Physical/Mechanical: this weathering process involves the effect of a change in temperature on rocks. For example, frost shattering where water freezes in cracks and forces the rock apart. Another example is insolation weathering where the rock is heated and cooled causing expansion and contraction that breaks the rock surface apart.
Chemical: this weathering process involves the minerals in the rock being altered into different minerals or salts, usually by the addition of water. The changes in the mineral properties of the rock can make it more prone to erosion. For example, iron ‘rusting’ into iron oxide is a chemical weathering process resulting from the addition of oxygen to iron minerals. Another example is hydrolysis, where minerals such as feldspars react with carbonic acid in rainwater to produce clays. This hydrolysis process can cause the disintegration of rocks such as granites.

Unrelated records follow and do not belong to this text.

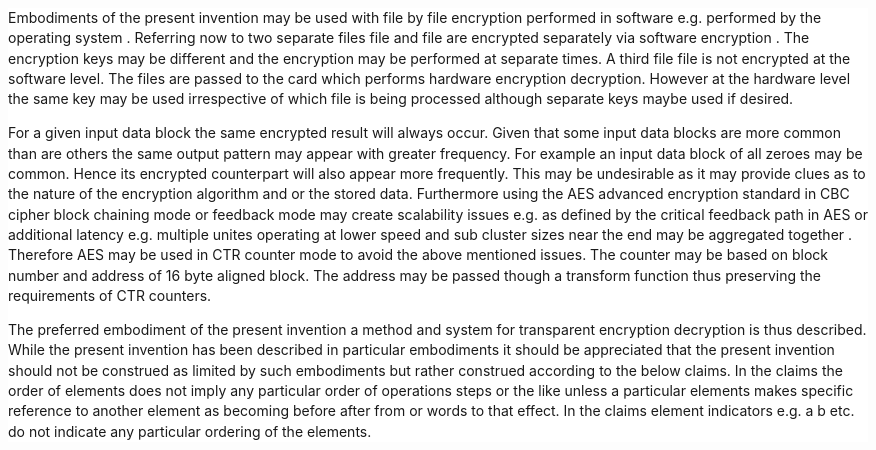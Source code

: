 Embodiments of the present invention may be used with file by file encryption performed in software e.g. performed by the operating system . Referring now to two separate files file and file are encrypted separately via software encryption . The encryption keys may be different and the encryption may be performed at separate times. A third file file is not encrypted at the software level. The files are passed to the card which performs hardware encryption decryption. However at the hardware level the same key may be used irrespective of which file is being processed although separate keys maybe used if desired.

For a given input data block the same encrypted result will always occur. Given that some input data blocks are more common than are others the same output pattern may appear with greater frequency. For example an input data block of all zeroes may be common. Hence its encrypted counterpart will also appear more frequently. This may be undesirable as it may provide clues as to the nature of the encryption algorithm and or the stored data. Furthermore using the AES advanced encryption standard in CBC cipher block chaining mode or feedback mode may create scalability issues e.g. as defined by the critical feedback path in AES or additional latency e.g. multiple unites operating at lower speed and sub cluster sizes near the end may be aggregated together . Therefore AES may be used in CTR counter mode to avoid the above mentioned issues. The counter may be based on block number and address of 16 byte aligned block. The address may be passed though a transform function thus preserving the requirements of CTR counters.

The preferred embodiment of the present invention a method and system for transparent encryption decryption is thus described. While the present invention has been described in particular embodiments it should be appreciated that the present invention should not be construed as limited by such embodiments but rather construed according to the below claims. In the claims the order of elements does not imply any particular order of operations steps or the like unless a particular elements makes specific reference to another element as becoming before after from or words to that effect. In the claims element indicators e.g. a b etc. do not indicate any particular ordering of the elements.

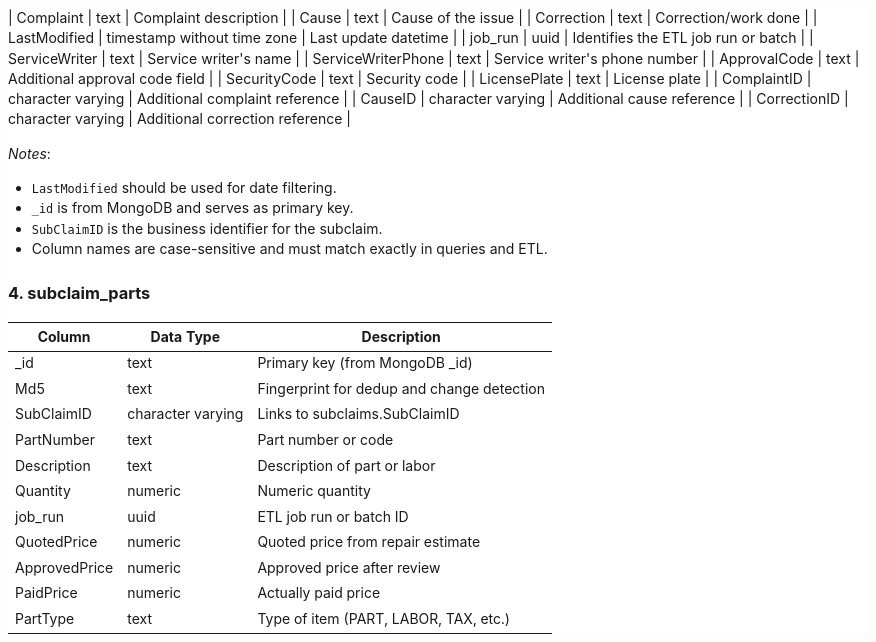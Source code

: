 | Complaint          | text                           | Complaint description                        |
| Cause              | text                           | Cause of the issue                           |
| Correction         | text                           | Correction/work done                         |
| LastModified       | timestamp without time zone    | Last update datetime                         |
| job_run            | uuid                           | Identifies the ETL job run or batch          |
| ServiceWriter      | text                           | Service writer's name                        |
| ServiceWriterPhone | text                           | Service writer's phone number                |
| ApprovalCode       | text                           | Additional approval code field               |
| SecurityCode       | text                           | Security code                                |
| LicensePlate       | text                           | License plate                                |
| ComplaintID        | character varying              | Additional complaint reference               |
| CauseID            | character varying              | Additional cause reference                   |
| CorrectionID       | character varying              | Additional correction reference              |

*Notes*:  
- `LastModified` should be used for date filtering.
- `_id` is from MongoDB and serves as primary key.
- `SubClaimID` is the business identifier for the subclaim.
- Column names are case-sensitive and must match exactly in queries and ETL.

### 4. subclaim_parts

| Column         | Data Type                      | Description                                  |
|----------------|--------------------------------|----------------------------------------------|
| _id            | text                           | Primary key (from MongoDB _id)               |
| Md5            | text                           | Fingerprint for dedup and change detection   |
| SubClaimID     | character varying              | Links to subclaims.SubClaimID                |
| PartNumber     | text                           | Part number or code                          |
| Description    | text                           | Description of part or labor                 |
| Quantity       | numeric                        | Numeric quantity                             |
| job_run        | uuid                           | ETL job run or batch ID                      |
| QuotedPrice    | numeric                        | Quoted price from repair estimate            |
| ApprovedPrice  | numeric                        | Approved price after review                  |
| PaidPrice      | numeric                        | Actually paid price                          |
| PartType       | text                           | Type of item (PART, LABOR, TAX, etc.)        |
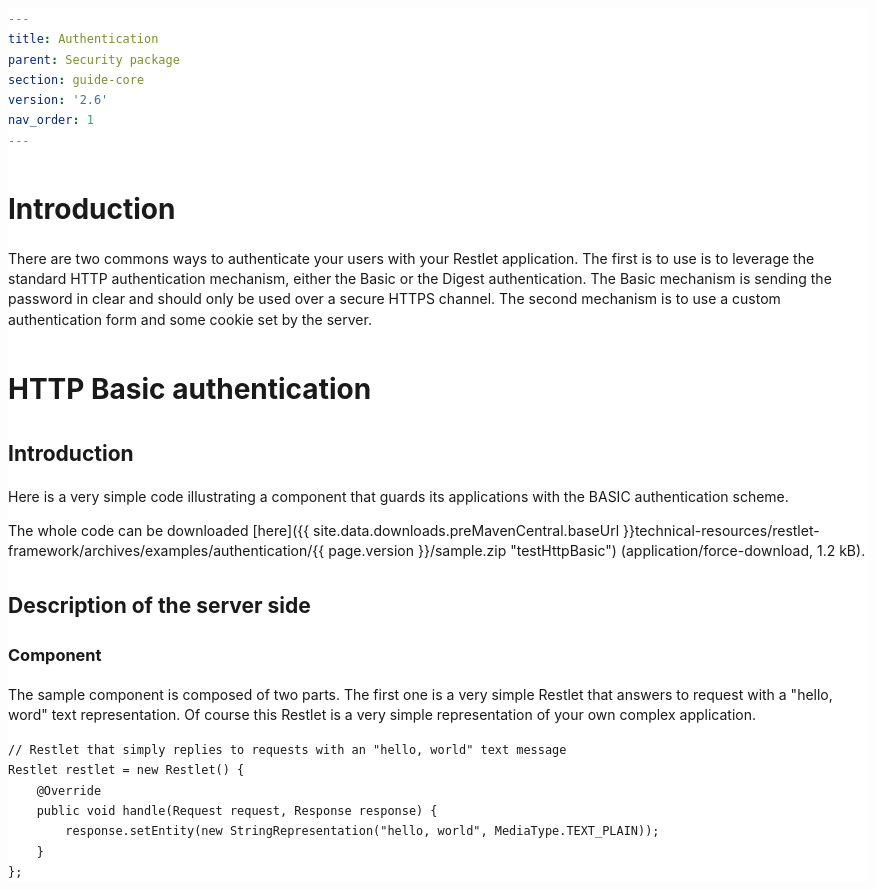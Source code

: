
 ```yaml
---
title: Authentication
parent: Security package
section: guide-core
version: '2.6'
nav_order: 1
---
```

# Introduction

There are two commons ways to authenticate your users with your Restlet
application. The first is to use is to leverage the standard HTTP
authentication mechanism, either the Basic or the Digest authentication.
The Basic mechanism is sending the password in clear and should only be
used over a secure HTTPS channel. The second mechanism is to use a
custom authentication form and some cookie set by the server.

# HTTP Basic authentication

## Introduction

Here is a very simple code illustrating a component that guards its
applications with the BASIC authentication scheme.

The whole code can be downloaded
[here]({{ site.data.downloads.preMavenCentral.baseUrl }}technical-resources/restlet-framework/archives/examples/authentication/{{ page.version }}/sample.zip "testHttpBasic") (application/force-download, 1.2 kB).

## Description of the server side

### Component

The sample component is composed of two parts. The first one is a very
simple Restlet that answers to request with a "hello, word" text
representation. Of course this Restlet is a very simple representation
of your own complex application.

<pre class="language-java"><code class="language-java">// Restlet that simply replies to requests with an "hello, world" text message
Restlet restlet = new Restlet() {
    @Override
    public void handle(Request request, Response response) {
        response.setEntity(new StringRepresentation("hello, world", MediaType.TEXT_PLAIN));
    }
};
</code></pre>
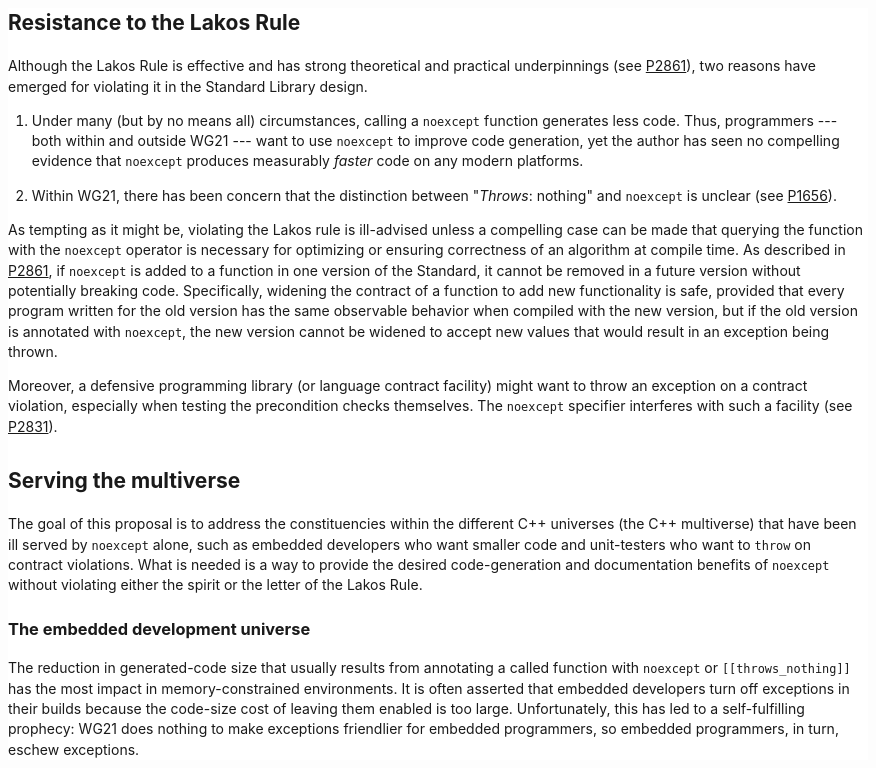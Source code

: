 Resistance to the Lakos Rule
----------------------------

Although the Lakos Rule is effective and has strong theoretical and practical
underpinnings (see [P2861](http://wg21.link/P2861)), two reasons have emerged
for violating it in the Standard Library design.

 1. Under many (but by no means all) circumstances, calling a `noexcept`
    function
    generates less code.  Thus, programmers --- both within and outside WG21
    --- want to use `noexcept` to improve code generation, yet
    the author has seen no compelling evidence that `noexcept` produces
    measurably *faster* code on any modern platforms.

 2. Within WG21, there has been concern that the distinction between
    "*Throws*: nothing" and `noexcept` is unclear (see
    [P1656](http://wg21.link/P1656)).

As tempting as it might be, violating the Lakos rule is ill-advised unless a
compelling case can be made that querying the function with the `noexcept`
operator is necessary for optimizing or ensuring correctness of an algorithm
at compile time. As described in [P2861](http://wg21.link/P2861), if `noexcept`
is added to a
function in one version of the Standard, it cannot be removed in a future
version without potentially breaking code.  Specifically,
widening the contract of a function to add new functionality is safe,
provided that every program written for the old version has the same
observable behavior when compiled with the new version, but if the
old version is annotated with `noexcept`, the new version cannot be
widened to accept new values that would result in an exception being thrown.

Moreover, a defensive programming library (or language contract facility) might
want to throw an exception on a contract violation, especially when testing the
precondition checks themselves.  The `noexcept` specifier interferes with such
a facility (see [P2831](http://wg21.link/P2831)).

Serving the multiverse
----------------------

The goal of this proposal is to address the constituencies within the different
C++ universes (the C++ multiverse) that have been ill served by `noexcept`
alone, such as embedded developers who want smaller code and unit-testers who
want to `throw` on contract violations.  What is needed is a way to provide the
desired code-generation and documentation benefits of `noexcept` without
violating either the spirit or the letter of the Lakos Rule.

### The embedded development universe

The reduction in generated-code size that usually results from annotating a
called function with `noexcept` or `[[throws_nothing]]` has the most impact in
memory-constrained environments.  It is often asserted that embedded developers
turn off exceptions in their builds because the code-size cost of leaving them
enabled is too large. Unfortunately, this has led to a self-fulfilling
prophecy: WG21 does nothing to make exceptions friendlier for embedded
programmers, so embedded programmers, in turn, eschew exceptions.


[^essential]: Essential behavior comprises the promised behavior of a function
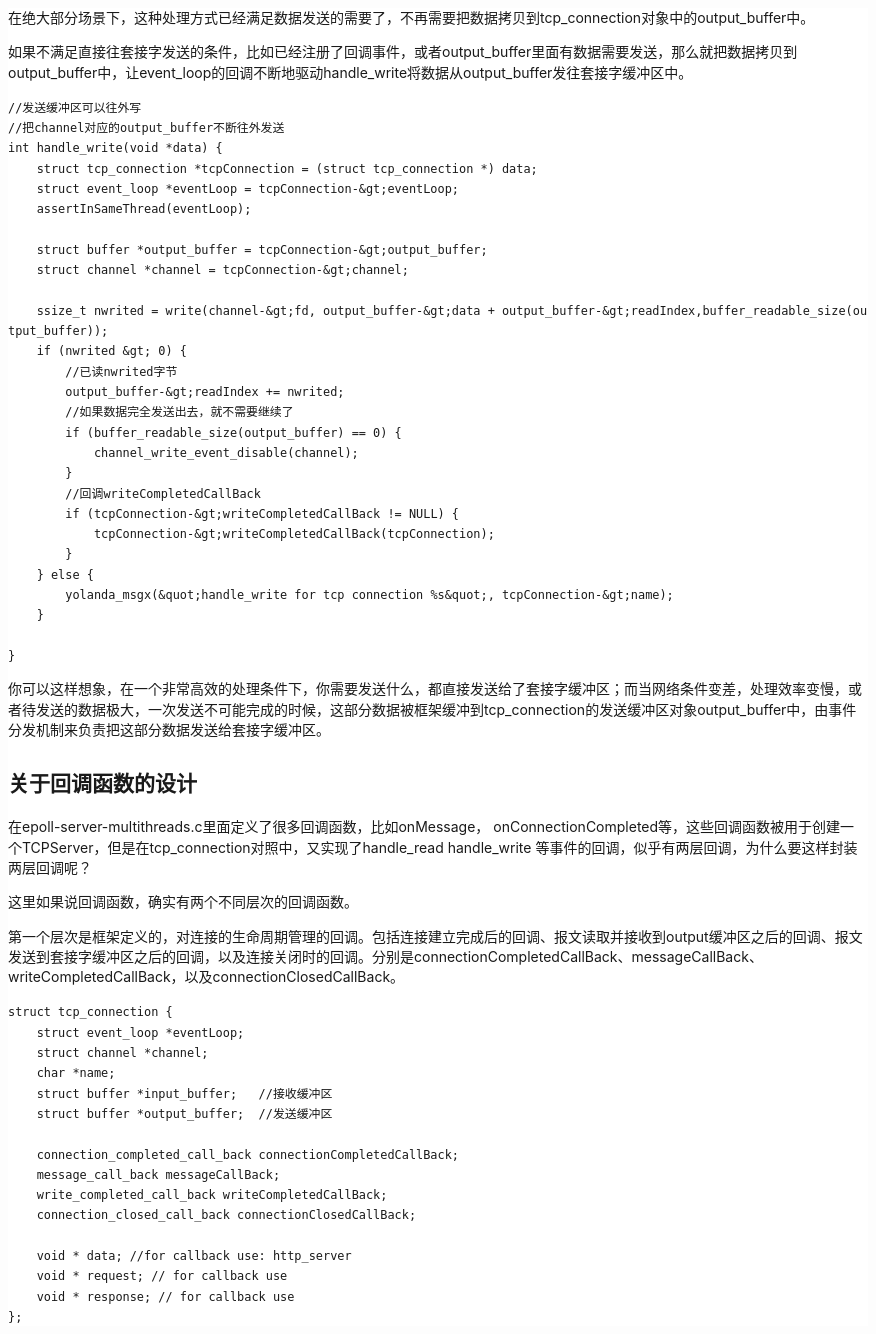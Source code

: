 在绝大部分场景下，这种处理方式已经满足数据发送的需要了，不再需要把数据拷贝到tcp_connection对象中的output_buffer中。

如果不满足直接往套接字发送的条件，比如已经注册了回调事件，或者output_buffer里面有数据需要发送，那么就把数据拷贝到output_buffer中，让event_loop的回调不断地驱动handle_write将数据从output_buffer发往套接字缓冲区中。

```
//发送缓冲区可以往外写
//把channel对应的output_buffer不断往外发送
int handle_write(void *data) {
    struct tcp_connection *tcpConnection = (struct tcp_connection *) data;
    struct event_loop *eventLoop = tcpConnection-&gt;eventLoop;
    assertInSameThread(eventLoop);

    struct buffer *output_buffer = tcpConnection-&gt;output_buffer;
    struct channel *channel = tcpConnection-&gt;channel;

    ssize_t nwrited = write(channel-&gt;fd, output_buffer-&gt;data + output_buffer-&gt;readIndex,buffer_readable_size(output_buffer));
    if (nwrited &gt; 0) {
        //已读nwrited字节
        output_buffer-&gt;readIndex += nwrited;
        //如果数据完全发送出去，就不需要继续了
        if (buffer_readable_size(output_buffer) == 0) {
            channel_write_event_disable(channel);
        }
        //回调writeCompletedCallBack
        if (tcpConnection-&gt;writeCompletedCallBack != NULL) {
            tcpConnection-&gt;writeCompletedCallBack(tcpConnection);
        }
    } else {
        yolanda_msgx(&quot;handle_write for tcp connection %s&quot;, tcpConnection-&gt;name);
    }

}

```

你可以这样想象，在一个非常高效的处理条件下，你需要发送什么，都直接发送给了套接字缓冲区；而当网络条件变差，处理效率变慢，或者待发送的数据极大，一次发送不可能完成的时候，这部分数据被框架缓冲到tcp_connection的发送缓冲区对象output_buffer中，由事件分发机制来负责把这部分数据发送给套接字缓冲区。

## 关于回调函数的设计

在epoll-server-multithreads.c里面定义了很多回调函数，比如onMessage， onConnectionCompleted等，这些回调函数被用于创建一个TCPServer，但是在tcp_connection对照中，又实现了handle_read handle_write 等事件的回调，似乎有两层回调，为什么要这样封装两层回调呢？

这里如果说回调函数，确实有两个不同层次的回调函数。

第一个层次是框架定义的，对连接的生命周期管理的回调。包括连接建立完成后的回调、报文读取并接收到output缓冲区之后的回调、报文发送到套接字缓冲区之后的回调，以及连接关闭时的回调。分别是connectionCompletedCallBack、messageCallBack、writeCompletedCallBack，以及connectionClosedCallBack。

```
struct tcp_connection {
    struct event_loop *eventLoop;
    struct channel *channel;
    char *name;
    struct buffer *input_buffer;   //接收缓冲区
    struct buffer *output_buffer;  //发送缓冲区

    connection_completed_call_back connectionCompletedCallBack;
    message_call_back messageCallBack;
    write_completed_call_back writeCompletedCallBack;
    connection_closed_call_back connectionClosedCallBack;

    void * data; //for callback use: http_server
    void * request; // for callback use
    void * response; // for callback use
};
```
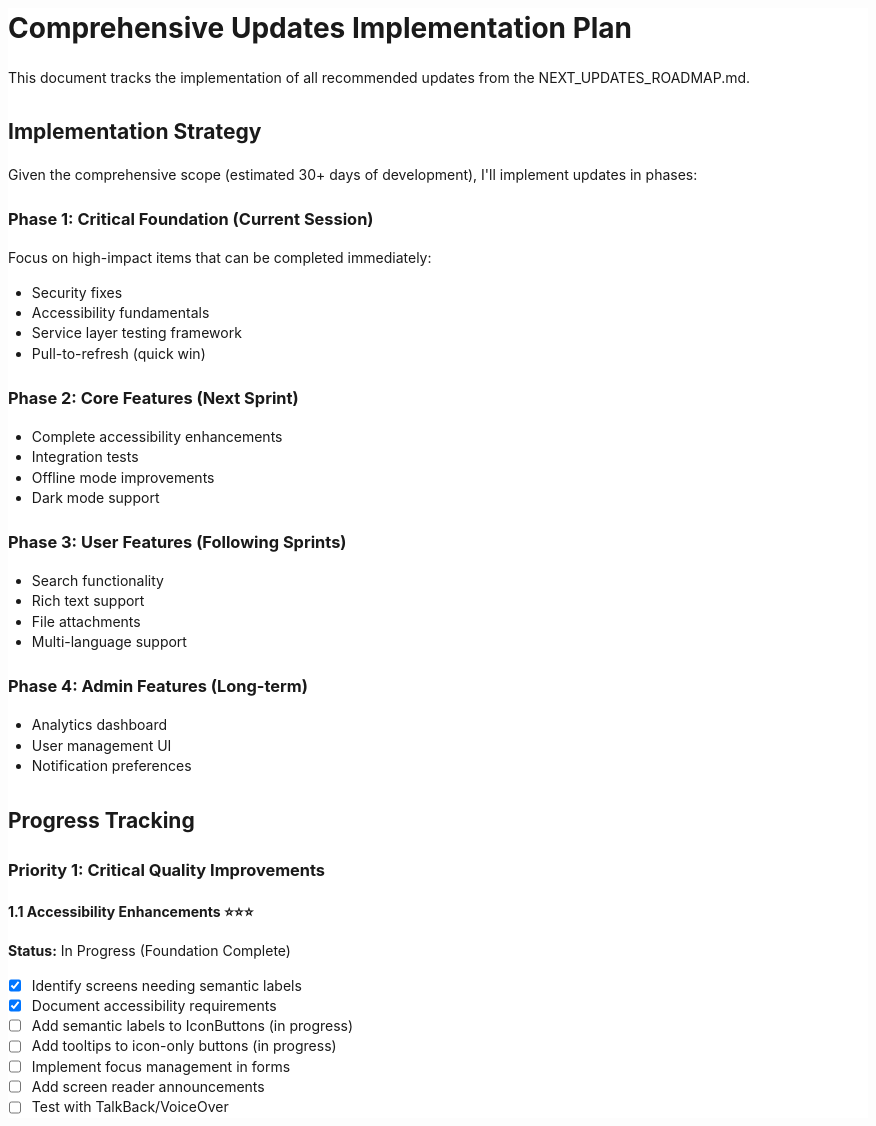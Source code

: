 # Comprehensive Updates Implementation Plan

This document tracks the implementation of all recommended updates from the NEXT_UPDATES_ROADMAP.md.

## Implementation Strategy

Given the comprehensive scope (estimated 30+ days of development), I'll implement updates in phases:

### **Phase 1: Critical Foundation** (Current Session)
Focus on high-impact items that can be completed immediately:
- Security fixes
- Accessibility fundamentals
- Service layer testing framework
- Pull-to-refresh (quick win)

### **Phase 2: Core Features** (Next Sprint)
- Complete accessibility enhancements
- Integration tests
- Offline mode improvements
- Dark mode support

### **Phase 3: User Features** (Following Sprints)
- Search functionality
- Rich text support
- File attachments
- Multi-language support

### **Phase 4: Admin Features** (Long-term)
- Analytics dashboard
- User management UI
- Notification preferences

## Progress Tracking

### Priority 1: Critical Quality Improvements

#### 1.1 Accessibility Enhancements ⭐⭐⭐
**Status:** In Progress (Foundation Complete)

- [x] Identify screens needing semantic labels
- [x] Document accessibility requirements
- [ ] Add semantic labels to IconButtons (in progress)
- [ ] Add tooltips to icon-only buttons (in progress)
- [ ] Implement focus management in forms
- [ ] Add screen reader announcements
- [ ] Test with TalkBack/VoiceOver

The harder quartz constituents in granite remain as sands while the surrounding feldspar changes to clay and can be more easily eroded leaving the sand behind.
The change from a solid rock into a liquid solution and gas can occur in limestones. The addition of acids, such as carbonic acid or acid rain, changes the calcite into a soluble ion. The result is that in limestone areas weathering and erosion creates specific forms known as karst. Subterranean caves can cause surface rivers to suddenly disappear underground, or for rivers to only flow when the water table is high.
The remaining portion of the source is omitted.